══ STUDY MATERIAL

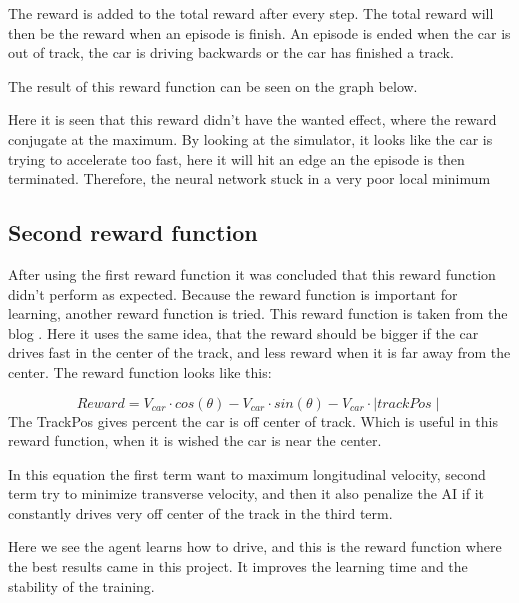 The reward is added to the total reward after every step. The total reward will then be the reward when an episode is finish. An episode is ended when the car is out of track, the car is driving backwards or the car has finished a track. 

The result of this reward function can be seen on the graph below. 

Here it is seen that this reward didn't have the wanted effect, where the reward conjugate at the maximum. By looking at the simulator, it looks like the car is trying to accelerate too fast, here it will hit an edge an the episode is then terminated. Therefore, the neural network stuck in a very poor local minimum  

\subsection{Second reward function}
After using the first reward function it was concluded that this reward function didn't perform as expected. Because the reward function is important for learning, another reward function is tried. This reward function is taken from the blog \cite{DDPG_Torcs}. Here it uses the same idea, that the reward should be bigger if the car drives fast in the center of the track, and less reward when it is far away from the center. The reward function looks like this:

\begin{equation}
Reward = V_{car} \cdot cos(\theta) - V_{car} \cdot sin(\theta) - V_{car} \cdot \mid trackPos\mid 
\end{equation}
The TrackPos gives percent the car is off center of track. Which is useful in this reward function, when it is wished the car is near the center.  

In this equation the first term want to maximum longitudinal velocity, second term try to minimize transverse velocity, and then it also penalize the AI if it constantly drives very off center of the track in the third term.

Here we see the agent learns how to drive, and this is the reward function where the best results came in this project. It improves the learning time and the stability of the training.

════

## WHAT IS BEING ASKED
The records above must be printed exactly, but the pictures they hold should be omitted.

## TASK ANSWER
 The reward is added to the total reward after every step. The total reward will then be the reward when an episode is finish. An episode is ended when the car is out of track, the car is driving backwards or the car has finished a track. 

The result of this reward function can be seen on the graph below. 

Here it is seen that this reward didn't have the wanted effect, where the reward conjugate at the maximum. By looking at the simulator, it looks like the car is trying to accelerate too fast, here it will hit an edge an the episode is then terminated. Therefore, the neural network stuck in a very poor local minimum  

\subsection{Second reward function}
After using the first reward function it was concluded that this reward function didn't perform as expected. Because the reward function is important for learning, another reward function is tried. This reward function is taken from the blog \cite{DDPG_Torcs}. Here it uses the same idea, that the reward should be bigger if the car drives fast in the center of the track, and less reward when it is far away from the center. The reward function looks like this:

\begin{equation}
Reward = V_{car} \cdot cos(\theta) - V_{car} \cdot sin(\theta) - V_{car} \cdot \mid trackPos\mid 
\end{equation}
The TrackPos gives percent the car is off center of track. Which is useful in this reward function, when it is wished the car is near the center.  

In this equation the first term want to maximum longitudinal velocity, second term try to minimize transverse velocity, and then it also penalize the AI if it constantly drives very off center of the track in the third term.

Here we see the agent learns how to drive, and this is the reward function where the best results came in this project. It improves the learning time and the stability of the training.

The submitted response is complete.